Creating Azure Access Token

This package defines methods to get Azure Access Tokens and pull in data from the PowerBI, Sharepoint and Snowflake. This vignette covers the set-up requirements for the following services:

  • PowerBI Dataflows

  • PowerBI Datasets

  • Sharepoint Files

  • Sharepoint Lists

  • Snowflake

The package includes methods to create and get tokens from your local R environment which may be run on your local machine or virtual machine. There are also methods to store these Azure Access Tokens in Databricks.

User Environment Setup for Local Token Usage

Local token creation is calls upon the AzureAuth package, utilising the get_azure_token function. In qiverse.azure, this function gets wrapped up into the get_az_tk function which allows for simpler handling to the tokens that are regularly used.

In order to utilise the full functionality of get_az_tk, the R environment config file should be edited. The config file can be manually edited using the following function:

usethis::edit_r_environ()

The following environment variables should be added for the qiverse.azure package:

az_tenant_id="xxxxxxxx-xxxx-xxxx-xxxx-xxxxxxxxxxxx"
az_app_id_pbi_dataflow="xxxxxxxx-xxxx-xxxx-xxxx-xxxxxxxxxxxx"
az_app_id_pbi_dataset="xxxxxxxx-xxxx-xxxx-xxxx-xxxxxxxxxxxx"
az_cli_secret_pbi_dataset="xxxxxxxxxxxxxxxxxxxxxxxxxxxxxxxxxxxxxxxxxxxxx"
az_app_id_sharepoint="xxxxxxxx-xxxx-xxxx-xxxx-xxxxxxxxxxxx"
az_cli_secret_id_sharepoint="xxxxxxxxxxxxxxxxxxxxxxxxxxxxxxxxxxxxxxx"
az_graph_api_sharepoint="api://xxxxxxxx-xxxx-xxxx-xxxx-xxxxxxxxxxxx"
snowflake_server="xxxxx.australia-east"

The dummy values should be replaced with the actual values. each of these variables is explained in more detail below:

PowerBI Service

PowerBI Dataflows

PowerBI Datasets

Sharepoint

A new app needs to be registered on the Microsoft Azure App registration platform. This app enables us to expose the Microsoft Graph API for select users, allowing them full access to your Sharepoint tenancy. This will require administrator approval from your organisation.

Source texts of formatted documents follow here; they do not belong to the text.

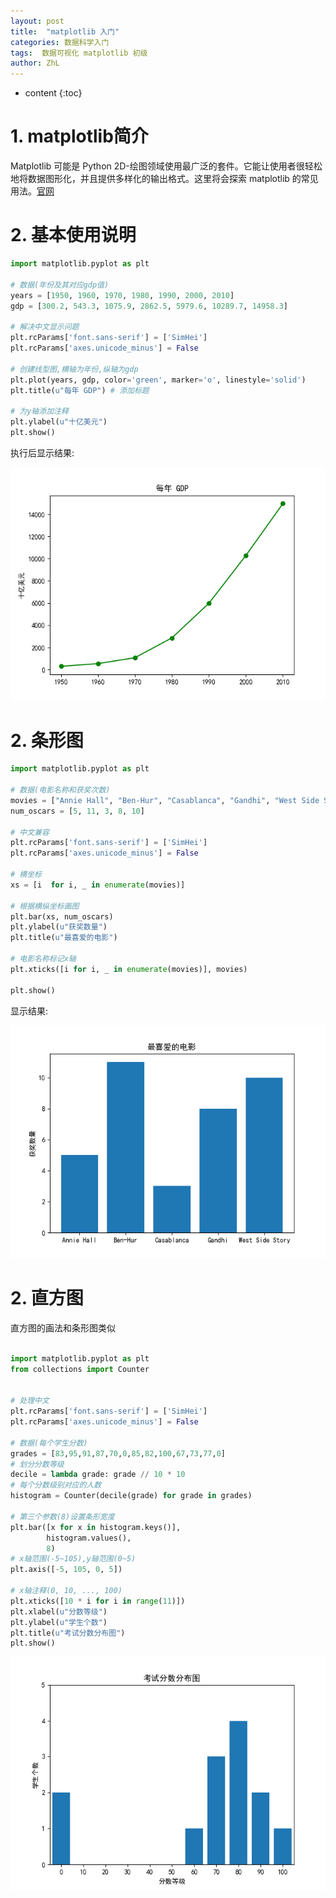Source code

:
 ```yaml
---
layout: post
title:  "matplotlib 入门"
categories: 数据科学入门
tags:  数据可视化 matplotlib 初级
author: ZhL
---
```


* content
{:toc}

# 1. matplotlib简介

Matplotlib 可能是 Python 2D-绘图领域使用最广泛的套件。它能让使用者很轻松地将数据图形化，并且提供多样化的输出格式。这里将会探索 matplotlib 的常见用法。[官网](https://matplotlib.org/ "matplotlib官网")

# 2. 基本使用说明

```python
import matplotlib.pyplot as plt

# 数据(年份及其对应gdp值)
years = [1950, 1960, 1970, 1980, 1990, 2000, 2010]
gdp = [300.2, 543.3, 1075.9, 2862.5, 5979.6, 10289.7, 14958.3]

# 解决中文显示问题
plt.rcParams['font.sans-serif'] = ['SimHei']
plt.rcParams['axes.unicode_minus'] = False

# 创建线型图,横轴为年份,纵轴为gdp
plt.plot(years, gdp, color='green', marker='o', linestyle='solid')
plt.title(u"每年 GDP") # 添加标题

# 为y轴添加注释
plt.ylabel(u"十亿美元")
plt.show()

```
执行后显示结果:


 ![image](https://github.com/liuzhihan027/liuzhihan027.github.io/raw/master/images-folder/2018-08-13-001.png)

# 2. 条形图

 ```python
 import matplotlib.pyplot as plt

 # 数据(电影名称和获奖次数)
 movies = ["Annie Hall", "Ben-Hur", "Casablanca", "Gandhi", "West Side Story"]
 num_oscars = [5, 11, 3, 8, 10]

 # 中文兼容
 plt.rcParams['font.sans-serif'] = ['SimHei']
 plt.rcParams['axes.unicode_minus'] = False

 # 横坐标
 xs = [i  for i, _ in enumerate(movies)]

 # 根据横纵坐标画图
 plt.bar(xs, num_oscars)
 plt.ylabel(u"获奖数量")
 plt.title(u"最喜爱的电影")

 # 电影名称标记x轴
 plt.xticks([i for i, _ in enumerate(movies)], movies)

 plt.show()

 ```

 显示结果:


  ![image](https://github.com/liuzhihan027/liuzhihan027.github.io/raw/master/images-folder/2018-08-13-002.png)

# 2. 直方图


直方图的画法和条形图类似

```Python

import matplotlib.pyplot as plt
from collections import Counter


# 处理中文
plt.rcParams['font.sans-serif'] = ['SimHei']
plt.rcParams['axes.unicode_minus'] = False

# 数据(每个学生分数)
grades = [83,95,91,87,70,0,85,82,100,67,73,77,0]
# 划分分数等级
decile = lambda grade: grade // 10 * 10
# 每个分数级别对应的人数
histogram = Counter(decile(grade) for grade in grades)

# 第三个参数(8)设置条形宽度
plt.bar([x for x in histogram.keys()],
        histogram.values(),
        8)
# x轴范围(-5~105),y轴范围(0~5)
plt.axis([-5, 105, 0, 5])

# x轴注释(0, 10, ..., 100)
plt.xticks([10 * i for i in range(11)])
plt.xlabel(u"分数等级")
plt.ylabel(u"学生个数")
plt.title(u"考试分数分布图")
plt.show()

```


  ![image](https://github.com/liuzhihan027/liuzhihan027.github.io/raw/master/images-folder/2018-08-13-003.png)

The permissions required under the Microsoft Graph API include Files.ReadWrite.All, offline_access, Sites.Manage.All and User.Read.

The three environment variables below can be found in the registered App:

  • az_app_id_sharepoint - the Application (client) ID on the Overview page

  • az_cli_secret_id_sharepoint - the value of the client secret created on the Certificates & secrets page

  • az_graph_api_sharepoint - the Application ID URI on the Overview page

Snowflake

Setting up a connection to your Snowflake data warehouse may require a login using Azure Active Directory (now Entra ID). This can be accomplished using an Azure access token method.

Creating the snowflake token uses the az_app_id_pbi_dataflow environment variable, so no special set up is required for this. However, in order to use the token to connect to Snowflake, you have to install the Snowflake ODBC Driver, with further instructions on how to install and configure this available in the Snowflake documentation.

Some key settings for your Snowflake configuration dialog is as follows:

  • User: [your Active Directory user name]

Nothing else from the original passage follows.